For taxpayers who might otherwise qualify but don’t satisfy the procedural requirements or for estates of decedents dying after Dec. 31, 2013, Section 301.9100-3 relief will continue to be available to request an extension of time to make a portability election.
This Rev. Proc. comes exactly four months after the American Bar Association, Section of Real Property, Trust and Estate Law (RPTE) submitted comments to the IRS, recommending a simplified procedure to make a portability election for executors who would have otherwise had to request Section 301.9100-3 relief. In support of its recommendation, the RPTE comments cited the newness of both portability and the election method, the fact that the temporary portability regulations weren’t issued until June 2012 describing the procedure for estates not otherwise required to file a return and the cost to smaller estates to request a ruling to obtain 9100 relief. The RPTE comments further noted that in light of the foregoing, many of the relief requests would likely be granted, and therefore, a simplified procedure would ultimately be a cost-savings for the government. Rev. Proc. 2014-18 doesn’t address the second recommendation made by RPTE with respect to Section 301.9100-2 relief for taxpayers who filed a timely return that failed to elect portability and amended the return within six months of the due date of the original return.

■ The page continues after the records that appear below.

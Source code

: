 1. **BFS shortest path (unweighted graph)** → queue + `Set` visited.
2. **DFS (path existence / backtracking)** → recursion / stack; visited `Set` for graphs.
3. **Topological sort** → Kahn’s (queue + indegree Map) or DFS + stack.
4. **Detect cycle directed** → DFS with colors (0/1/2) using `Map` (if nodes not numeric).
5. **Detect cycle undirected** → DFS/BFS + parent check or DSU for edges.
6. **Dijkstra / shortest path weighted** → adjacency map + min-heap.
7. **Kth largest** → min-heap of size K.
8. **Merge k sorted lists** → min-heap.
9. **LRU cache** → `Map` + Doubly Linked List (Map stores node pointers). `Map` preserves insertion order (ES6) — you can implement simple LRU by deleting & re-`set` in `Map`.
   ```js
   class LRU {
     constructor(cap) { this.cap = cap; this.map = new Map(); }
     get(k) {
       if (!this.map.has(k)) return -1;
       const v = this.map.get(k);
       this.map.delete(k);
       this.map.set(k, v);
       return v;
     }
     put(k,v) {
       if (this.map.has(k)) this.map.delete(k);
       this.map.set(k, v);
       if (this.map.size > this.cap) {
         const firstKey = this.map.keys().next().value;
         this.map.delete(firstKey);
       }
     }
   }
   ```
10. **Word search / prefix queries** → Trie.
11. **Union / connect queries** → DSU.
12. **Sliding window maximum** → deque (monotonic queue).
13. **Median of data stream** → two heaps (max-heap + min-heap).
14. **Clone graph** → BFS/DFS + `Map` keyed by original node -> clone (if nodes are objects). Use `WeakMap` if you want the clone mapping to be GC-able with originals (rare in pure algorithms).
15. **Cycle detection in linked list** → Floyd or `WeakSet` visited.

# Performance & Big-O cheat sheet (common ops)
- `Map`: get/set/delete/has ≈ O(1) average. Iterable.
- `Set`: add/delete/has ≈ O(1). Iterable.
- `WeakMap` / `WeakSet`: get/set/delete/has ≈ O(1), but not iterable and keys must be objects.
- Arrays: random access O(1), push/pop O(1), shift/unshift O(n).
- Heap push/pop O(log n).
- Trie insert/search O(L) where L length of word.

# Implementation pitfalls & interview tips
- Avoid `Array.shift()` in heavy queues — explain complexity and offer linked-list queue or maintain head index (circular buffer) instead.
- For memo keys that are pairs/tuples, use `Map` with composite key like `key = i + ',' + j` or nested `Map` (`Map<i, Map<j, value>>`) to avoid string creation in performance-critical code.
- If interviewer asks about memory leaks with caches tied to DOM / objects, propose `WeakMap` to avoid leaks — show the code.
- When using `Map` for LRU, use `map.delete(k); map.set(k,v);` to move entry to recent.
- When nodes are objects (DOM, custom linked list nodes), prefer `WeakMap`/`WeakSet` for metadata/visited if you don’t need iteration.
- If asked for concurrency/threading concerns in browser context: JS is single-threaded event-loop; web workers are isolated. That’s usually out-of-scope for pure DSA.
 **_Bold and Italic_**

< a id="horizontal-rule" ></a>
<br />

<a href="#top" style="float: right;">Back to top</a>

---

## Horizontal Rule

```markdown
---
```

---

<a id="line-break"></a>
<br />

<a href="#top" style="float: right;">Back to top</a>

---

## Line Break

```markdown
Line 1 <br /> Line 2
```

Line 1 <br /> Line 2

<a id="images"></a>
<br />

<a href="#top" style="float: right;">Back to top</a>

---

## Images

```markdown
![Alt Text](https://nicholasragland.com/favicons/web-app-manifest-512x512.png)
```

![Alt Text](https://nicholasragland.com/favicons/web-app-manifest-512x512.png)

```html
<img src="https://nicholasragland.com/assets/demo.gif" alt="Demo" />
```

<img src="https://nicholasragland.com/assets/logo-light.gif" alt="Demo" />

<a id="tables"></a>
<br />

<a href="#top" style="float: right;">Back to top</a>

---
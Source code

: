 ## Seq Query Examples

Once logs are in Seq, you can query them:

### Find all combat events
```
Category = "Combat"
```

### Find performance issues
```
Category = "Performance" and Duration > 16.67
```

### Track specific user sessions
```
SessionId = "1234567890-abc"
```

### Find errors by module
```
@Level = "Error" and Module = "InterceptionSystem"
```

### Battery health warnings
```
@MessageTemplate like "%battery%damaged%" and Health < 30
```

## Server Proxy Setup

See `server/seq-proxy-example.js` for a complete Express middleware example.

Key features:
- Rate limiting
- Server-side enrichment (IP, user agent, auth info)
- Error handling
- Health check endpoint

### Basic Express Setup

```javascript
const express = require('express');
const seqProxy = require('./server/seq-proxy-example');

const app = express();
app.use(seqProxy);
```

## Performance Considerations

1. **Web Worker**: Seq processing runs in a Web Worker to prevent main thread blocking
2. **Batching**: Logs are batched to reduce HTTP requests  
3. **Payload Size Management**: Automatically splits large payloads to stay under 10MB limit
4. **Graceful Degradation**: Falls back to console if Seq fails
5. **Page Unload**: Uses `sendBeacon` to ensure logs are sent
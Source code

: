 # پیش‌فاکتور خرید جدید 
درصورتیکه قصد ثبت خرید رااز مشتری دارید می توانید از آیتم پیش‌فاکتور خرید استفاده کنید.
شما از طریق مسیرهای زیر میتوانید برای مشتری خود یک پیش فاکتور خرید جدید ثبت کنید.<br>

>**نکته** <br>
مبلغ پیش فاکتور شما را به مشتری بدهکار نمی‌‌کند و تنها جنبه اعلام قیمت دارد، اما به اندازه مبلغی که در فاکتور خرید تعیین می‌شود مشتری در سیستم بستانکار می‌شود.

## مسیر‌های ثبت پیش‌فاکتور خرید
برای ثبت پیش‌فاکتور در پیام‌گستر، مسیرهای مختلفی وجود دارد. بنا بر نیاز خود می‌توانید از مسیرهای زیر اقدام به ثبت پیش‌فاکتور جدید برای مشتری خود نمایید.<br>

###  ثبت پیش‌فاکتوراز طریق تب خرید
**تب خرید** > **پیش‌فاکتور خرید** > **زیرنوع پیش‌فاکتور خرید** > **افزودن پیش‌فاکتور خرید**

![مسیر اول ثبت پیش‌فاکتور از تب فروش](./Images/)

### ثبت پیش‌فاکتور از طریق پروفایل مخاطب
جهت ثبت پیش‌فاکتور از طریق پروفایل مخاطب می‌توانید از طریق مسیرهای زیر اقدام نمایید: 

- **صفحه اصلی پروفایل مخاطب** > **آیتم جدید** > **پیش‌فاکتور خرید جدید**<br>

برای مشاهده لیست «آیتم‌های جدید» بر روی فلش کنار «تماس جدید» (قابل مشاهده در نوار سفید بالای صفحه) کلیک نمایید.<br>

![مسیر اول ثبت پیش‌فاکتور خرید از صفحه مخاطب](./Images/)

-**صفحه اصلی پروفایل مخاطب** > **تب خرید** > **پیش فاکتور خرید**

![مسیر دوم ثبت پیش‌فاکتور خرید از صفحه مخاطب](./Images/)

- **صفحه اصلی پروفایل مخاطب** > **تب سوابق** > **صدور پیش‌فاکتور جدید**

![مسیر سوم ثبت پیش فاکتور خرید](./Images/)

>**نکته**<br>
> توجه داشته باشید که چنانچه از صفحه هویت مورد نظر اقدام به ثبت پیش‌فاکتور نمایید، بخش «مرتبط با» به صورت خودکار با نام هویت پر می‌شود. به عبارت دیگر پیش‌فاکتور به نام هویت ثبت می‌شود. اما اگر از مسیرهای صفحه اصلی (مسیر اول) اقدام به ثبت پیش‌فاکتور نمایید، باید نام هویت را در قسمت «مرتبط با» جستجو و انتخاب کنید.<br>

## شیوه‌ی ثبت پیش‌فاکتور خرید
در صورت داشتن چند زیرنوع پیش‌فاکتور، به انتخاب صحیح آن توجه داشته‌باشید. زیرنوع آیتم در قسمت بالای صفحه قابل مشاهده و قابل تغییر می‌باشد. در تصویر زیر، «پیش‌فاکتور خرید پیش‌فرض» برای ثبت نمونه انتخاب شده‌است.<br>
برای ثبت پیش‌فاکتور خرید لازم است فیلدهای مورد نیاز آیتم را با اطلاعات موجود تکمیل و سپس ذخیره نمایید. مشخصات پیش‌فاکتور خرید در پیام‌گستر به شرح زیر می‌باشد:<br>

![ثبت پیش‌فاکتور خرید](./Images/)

If a taxpayer made a request for relief that’s pending in the national office as of Jan. 27, 2014, a taxpayer who would otherwise qualify for the simplified procedure under Rev. Proc. 2014-18 may withdraw the PLR request and receive a refund of the user fee. Pending PLRs will be processed if the taxpayer doesn’t notify the national office before March 10, 2014, or the issuance of its letter ruling, if earlier, that the taxpayer will rely on the Rev. Proc. and withdraw its request.
1. Revenue Procedure 2014-18, 2014-7 IRB.
2. See Treasury Regulations Section 20.2010-3T.
3. See Treas. Regs. Section 20.2010-2T(a)(1).
4. Treas. Regs. Section 20.2010-2T(a)(7).
5. Specifically, under Section 4.01(2) of Rev. Proc. 2014-18, there should be a statement at the top of the Form 706 which reads “FILED PURSUANT TO REV. PROC. 2014-18 TO ELECT PORTABILITY UNDER §2010(c)(5)(A).”
6. Section 6511(a).
7. See United States v. Windsor, 111 AFTR 2d 2013-2385 (S. Ct June 26, 2013), Rev. Rul. 2013-17, 2013-38 IRB 201.